- **Available data**:
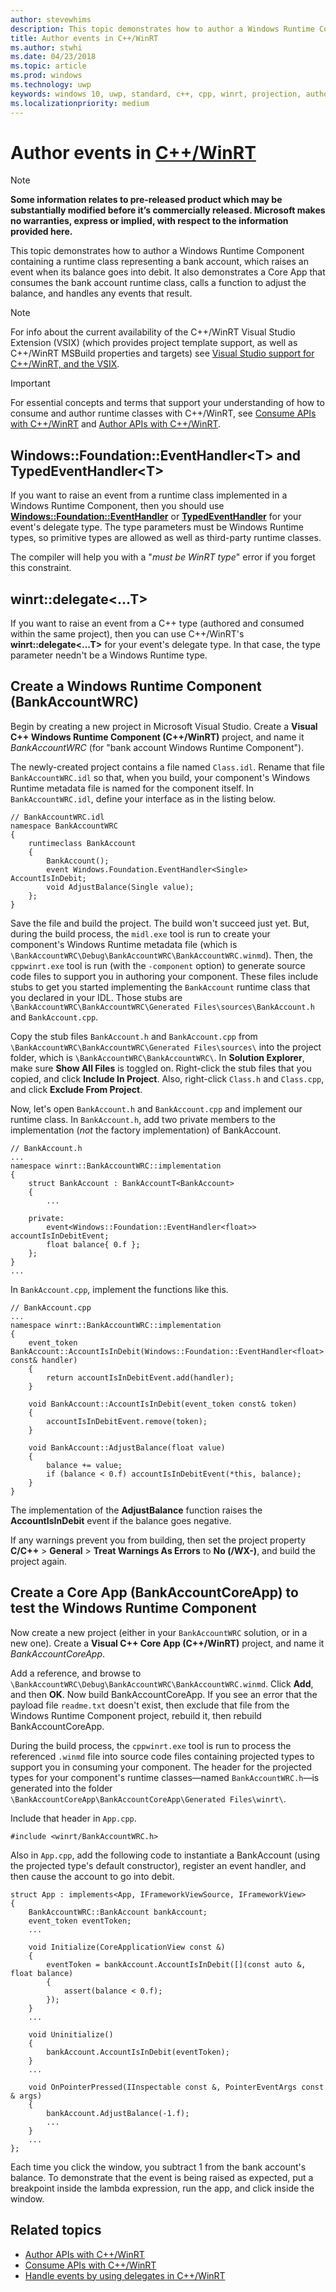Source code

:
 ```yaml
---
author: stevewhims
description: This topic demonstrates how to author a Windows Runtime Component containing a runtime class that raises events. It also demonstrates an app that consumes the component and handles the events.
title: Author events in C++/WinRT
ms.author: stwhi
ms.date: 04/23/2018
ms.topic: article
ms.prod: windows
ms.technology: uwp
keywords: windows 10, uwp, standard, c++, cpp, winrt, projection, author, event
ms.localizationpriority: medium
---
```


# Author events in [C++/WinRT](/windows/uwp/cpp-and-winrt-apis/intro-to-using-cpp-with-winrt.md)
> [!NOTE]
> **Some information relates to pre-released product which may be substantially modified before it’s commercially released. Microsoft makes no warranties, express or implied, with respect to the information provided here.**

This topic demonstrates how to author a Windows Runtime Component containing a runtime class representing a bank account, which raises an event when its balance goes into debit. It also demonstrates a Core App that consumes the bank account runtime class, calls a function to adjust the balance, and handles any events that result.

> [!NOTE]
> For info about the current availability of the C++/WinRT Visual Studio Extension (VSIX) (which provides project template support, as well as C++/WinRT MSBuild properties and targets) see [Visual Studio support for C++/WinRT, and the VSIX](intro-to-using-cpp-with-winrt.md#visual-studio-support-for-cwinrt-and-the-vsix).

> [!IMPORTANT]
> For essential concepts and terms that support your understanding of how to consume and author runtime classes with C++/WinRT, see [Consume APIs with C++/WinRT](consume-apis.md) and [Author APIs with C++/WinRT](author-apis.md).

## Windows::Foundation::EventHandler&lt;T&gt; and TypedEventHandler&lt;T&gt;
If you want to raise an event from a runtime class implemented in a Windows Runtime Component, then you should use [**Windows::Foundation::EventHandler**](/uwp/api/windows.foundation.eventhandler) or [**TypedEventHandler**](/uwp/api/windows.foundation.eventhandler) for your event's delegate type. The type parameters must be Windows Runtime types, so primitive types are allowed as well as third-party runtime classes.

The compiler will help you with a "*must be WinRT type*" error if you forget this constraint.

## winrt::delegate&lt;...T&gt;
If you want to raise an event from a C++ type (authored and consumed within the same project), then you can use C++/WinRT's **winrt::delegate&lt;...T&gt;** for your event's delegate type. In that case, the type parameter needn't be a Windows Runtime type.

## Create a Windows Runtime Component (BankAccountWRC)
Begin by creating a new project in Microsoft Visual Studio. Create a **Visual C++ Windows Runtime Component (C++/WinRT)** project, and name it *BankAccountWRC* (for "bank account Windows Runtime Component").

The newly-created project contains a file named `Class.idl`. Rename that file `BankAccountWRC.idl` so that, when you build, your component's Windows Runtime metadata file is named for the component itself. In `BankAccountWRC.idl`, define your interface as in the listing below.

```idl
// BankAccountWRC.idl
namespace BankAccountWRC
{
	runtimeclass BankAccount
	{
		BankAccount();
		event Windows.Foundation.EventHandler<Single> AccountIsInDebit;
		void AdjustBalance(Single value);
	};
}
```

Save the file and build the project. The build won't succeed just yet. But, during the build process, the `midl.exe` tool is run to create your component's Windows Runtime metadata file (which is `\BankAccountWRC\Debug\BankAccountWRC\BankAccountWRC.winmd`). Then, the `cppwinrt.exe` tool is run (with the `-component` option) to generate source code files to support you in authoring your component. These files include stubs to get you started implementing the `BankAccount` runtime class that you declared in your IDL. Those stubs are `\BankAccountWRC\BankAccountWRC\Generated Files\sources\BankAccount.h` and `BankAccount.cpp`.

Copy the stub files `BankAccount.h` and `BankAccount.cpp` from `\BankAccountWRC\BankAccountWRC\Generated Files\sources\` into the project folder, which is `\BankAccountWRC\BankAccountWRC\`. In **Solution Explorer**, make sure **Show All Files** is toggled on. Right-click the stub files that you copied, and click **Include In Project**. Also, right-click `Class.h` and `Class.cpp`, and click **Exclude From Project**.

Now, let's open `BankAccount.h` and `BankAccount.cpp` and implement our runtime class. In `BankAccount.h`, add two private members to the implementation (*not* the factory implementation) of BankAccount.

```cppwinrt
// BankAccount.h
...
namespace winrt::BankAccountWRC::implementation
{
    struct BankAccount : BankAccountT<BankAccount>
    {
        ...

	private:
		event<Windows::Foundation::EventHandler<float>> accountIsInDebitEvent;
		float balance{ 0.f };
	};
}
...
```

In `BankAccount.cpp`, implement the functions like this.

```cppwinrt
// BankAccount.cpp
...
namespace winrt::BankAccountWRC::implementation
{
	event_token BankAccount::AccountIsInDebit(Windows::Foundation::EventHandler<float> const& handler)
	{
		return accountIsInDebitEvent.add(handler);
	}

	void BankAccount::AccountIsInDebit(event_token const& token)
	{
		accountIsInDebitEvent.remove(token);
	}

	void BankAccount::AdjustBalance(float value)
	{
		balance += value;
		if (balance < 0.f) accountIsInDebitEvent(*this, balance);
	}
}
```

The implementation of the **AdjustBalance** function raises the **AccountIsInDebit** event if the balance goes negative.

If any warnings prevent you from building, then set the project property **C/C++** > **General** > **Treat Warnings As Errors** to **No (/WX-)**, and build the project again.

## Create a Core App (BankAccountCoreApp) to test the Windows Runtime Component
Now create a new project (either in your `BankAccountWRC` solution, or in a new one). Create a **Visual C++ Core App (C++/WinRT)** project, and name it *BankAccountCoreApp*.

Add a reference, and browse to `\BankAccountWRC\Debug\BankAccountWRC\BankAccountWRC.winmd`. Click **Add**, and then **OK**. Now build BankAccountCoreApp. If you see an error that the payload file `readme.txt` doesn't exist, then exclude that file from the Windows Runtime Component project, rebuild it, then rebuild BankAccountCoreApp.

During the build process, the `cppwinrt.exe` tool is run to process the referenced `.winmd` file into source code files containing projected types to support you in consuming your component. The header for the projected types for your component's runtime classes&mdash;named `BankAccountWRC.h`&mdash;is generated into the folder `\BankAccountCoreApp\BankAccountCoreApp\Generated Files\winrt\`.

Include that header in `App.cpp`.

```cppwinrt
#include <winrt/BankAccountWRC.h>
```

Also in `App.cpp`, add the following code to instantiate a BankAccount (using the projected type's default constructor), register an event handler, and then cause the account to go into debit.

```cppwinrt
struct App : implements<App, IFrameworkViewSource, IFrameworkView>
{
	BankAccountWRC::BankAccount bankAccount;
	event_token eventToken;
	...
	
	void Initialize(CoreApplicationView const &)
	{
		eventToken = bankAccount.AccountIsInDebit([](const auto &, float balance)
		{
			assert(balance < 0.f);
		});
	}
	...

	void Uninitialize()
	{
		bankAccount.AccountIsInDebit(eventToken);
	}
	...

	void OnPointerPressed(IInspectable const &, PointerEventArgs const & args)
	{
		bankAccount.AdjustBalance(-1.f);
		...
	}
	...
};
```

Each time you click the window, you subtract 1 from the bank account's balance. To demonstrate that the event is being raised as expected, put a breakpoint inside the lambda expression, run the app, and click inside the window.

## Related topics
* [Author APIs with C++/WinRT](author-apis.md)
* [Consume APIs with C++/WinRT](consume-apis.md)
* [Handle events by using delegates in C++/WinRT](handle-events.md)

- **What this task involves**:
The preceding entries should be duplicated word for word; no picture belongs in the copy.

- **Your response**:
Source code

:
 ```yaml
---
author: stevewhims
description: This topic demonstrates how to author a Windows Runtime Component containing a runtime class that raises events. It also demonstrates an app that consumes the component and handles the events.
title: Author events in C++/WinRT
ms.author: stwhi
ms.date: 04/23/2018
ms.topic: article
ms.prod: windows
ms.technology: uwp
keywords: windows 10, uwp, standard, c++, cpp, winrt, projection, author, event
ms.localizationpriority: medium
---
```


# Author events in [C++/WinRT](/windows/uwp/cpp-and-winrt-apis/intro-to-using-cpp-with-winrt.md)
> [!NOTE]
> **Some information relates to pre-released product which may be substantially modified before it’s commercially released. Microsoft makes no warranties, express or implied, with respect to the information provided here.**

This topic demonstrates how to author a Windows Runtime Component containing a runtime class representing a bank account, which raises an event when its balance goes into debit. It also demonstrates a Core App that consumes the bank account runtime class, calls a function to adjust the balance, and handles any events that result.

> [!NOTE]
> For info about the current availability of the C++/WinRT Visual Studio Extension (VSIX) (which provides project template support, as well as C++/WinRT MSBuild properties and targets) see [Visual Studio support for C++/WinRT, and the VSIX](intro-to-using-cpp-with-winrt.md#visual-studio-support-for-cwinrt-and-the-vsix).

> [!IMPORTANT]
> For essential concepts and terms that support your understanding of how to consume and author runtime classes with C++/WinRT, see [Consume APIs with C++/WinRT](consume-apis.md) and [Author APIs with C++/WinRT](author-apis.md).

## Windows::Foundation::EventHandler&lt;T&gt; and TypedEventHandler&lt;T&gt;
If you want to raise an event from a runtime class implemented in a Windows Runtime Component, then you should use [**Windows::Foundation::EventHandler**](/uwp/api/windows.foundation.eventhandler) or [**TypedEventHandler**](/uwp/api/windows.foundation.eventhandler) for your event's delegate type. The type parameters must be Windows Runtime types, so primitive types are allowed as well as third-party runtime classes.

The compiler will help you with a "*must be WinRT type*" error if you forget this constraint.

## winrt::delegate&lt;...T&gt;
If you want to raise an event from a C++ type (authored and consumed within the same project), then you can use C++/WinRT's **winrt::delegate&lt;...T&gt;** for your event's delegate type. In that case, the type parameter needn't be a Windows Runtime type.

## Create a Windows Runtime Component (BankAccountWRC)
Begin by creating a new project in Microsoft Visual Studio. Create a **Visual C++ Windows Runtime Component (C++/WinRT)** project, and name it *BankAccountWRC* (for "bank account Windows Runtime Component").

The newly-created project contains a file named `Class.idl`. Rename that file `BankAccountWRC.idl` so that, when you build, your component's Windows Runtime metadata file is named for the component itself. In `BankAccountWRC.idl`, define your interface as in the listing below.

```idl
// BankAccountWRC.idl
namespace BankAccountWRC
{
	runtimeclass BankAccount
	{
		BankAccount();
		event Windows.Foundation.EventHandler<Single> AccountIsInDebit;
		void AdjustBalance(Single value);
	};
}
```

Save the file and build the project. The build won't succeed just yet. But, during the build process, the `midl.exe` tool is run to create your component's Windows Runtime metadata file (which is `\BankAccountWRC\Debug\BankAccountWRC\BankAccountWRC.winmd`). Then, the `cppwinrt.exe` tool is run (with the `-component` option) to generate source code files to support you in authoring your component. These files include stubs to get you started implementing the `BankAccount` runtime class that you declared in your IDL. Those stubs are `\BankAccountWRC\BankAccountWRC\Generated Files\sources\BankAccount.h` and `BankAccount.cpp`.

Copy the stub files `BankAccount.h` and `BankAccount.cpp` from `\BankAccountWRC\BankAccountWRC\Generated Files\sources\` into the project folder, which is `\BankAccountWRC\BankAccountWRC\`. In **Solution Explorer**, make sure **Show All Files** is toggled on. Right-click the stub files that you copied, and click **Include In Project**. Also, right-click `Class.h` and `Class.cpp`, and click **Exclude From Project**.

Now, let's open `BankAccount.h` and `BankAccount.cpp` and implement our runtime class. In `BankAccount.h`, add two private members to the implementation (*not* the factory implementation) of BankAccount.

```cppwinrt
// BankAccount.h
...
namespace winrt::BankAccountWRC::implementation
{
    struct BankAccount : BankAccountT<BankAccount>
    {
        ...

	private:
		event<Windows::Foundation::EventHandler<float>> accountIsInDebitEvent;
		float balance{ 0.f };
	};
}
...
```

In `BankAccount.cpp`, implement the functions like this.

```cppwinrt
// BankAccount.cpp
...
namespace winrt::BankAccountWRC::implementation
{
	event_token BankAccount::AccountIsInDebit(Windows::Foundation::EventHandler<float> const& handler)
	{
		return accountIsInDebitEvent.add(handler);
	}

	void BankAccount::AccountIsInDebit(event_token const& token)
	{
		accountIsInDebitEvent.remove(token);
	}

	void BankAccount::AdjustBalance(float value)
	{
		balance += value;
		if (balance < 0.f) accountIsInDebitEvent(*this, balance);
	}
}
```

The implementation of the **AdjustBalance** function raises the **AccountIsInDebit** event if the balance goes negative.

If any warnings prevent you from building, then set the project property **C/C++** > **General** > **Treat Warnings As Errors** to **No (/WX-)**, and build the project again.

## Create a Core App (BankAccountCoreApp) to test the Windows Runtime Component
Now create a new project (either in your `BankAccountWRC` solution, or in a new one). Create a **Visual C++ Core App (C++/WinRT)** project, and name it *BankAccountCoreApp*.

Add a reference, and browse to `\BankAccountWRC\Debug\BankAccountWRC\BankAccountWRC.winmd`. Click **Add**, and then **OK**. Now build BankAccountCoreApp. If you see an error that the payload file `readme.txt` doesn't exist, then exclude that file from the Windows Runtime Component project, rebuild it, then rebuild BankAccountCoreApp.

During the build process, the `cppwinrt.exe` tool is run to process the referenced `.winmd` file into source code files containing projected types to support you in consuming your component. The header for the projected types for your component's runtime classes&mdash;named `BankAccountWRC.h`&mdash;is generated into the folder `\BankAccountCoreApp\BankAccountCoreApp\Generated Files\winrt\`.

Include that header in `App.cpp`.

```cppwinrt
#include <winrt/BankAccountWRC.h>
```

Also in `App.cpp`, add the following code to instantiate a BankAccount (using the projected type's default constructor), register an event handler, and then cause the account to go into debit.

```cppwinrt
struct App : implements<App, IFrameworkViewSource, IFrameworkView>
{
	BankAccountWRC::BankAccount bankAccount;
	event_token eventToken;
	...
	
	void Initialize(CoreApplicationView const &)
	{
		eventToken = bankAccount.AccountIsInDebit([](const auto &, float balance)
		{
			assert(balance < 0.f);
		});
	}
	...

	void Uninitialize()
	{
		bankAccount.AccountIsInDebit(eventToken);
	}
	...

	void OnPointerPressed(IInspectable const &, PointerEventArgs const & args)
	{
		bankAccount.AdjustBalance(-1.f);
		...
	}
	...
};
```

Each time you click the window, you subtract 1 from the bank account's balance. To demonstrate that the event is being raised as expected, put a breakpoint inside the lambda expression, run the app, and click inside the window.

## Related topics
* [Author APIs with C++/WinRT](author-apis.md)
* [Consume APIs with C++/WinRT](consume-apis.md)
* [Handle events by using delegates in C++/WinRT](handle-events.md)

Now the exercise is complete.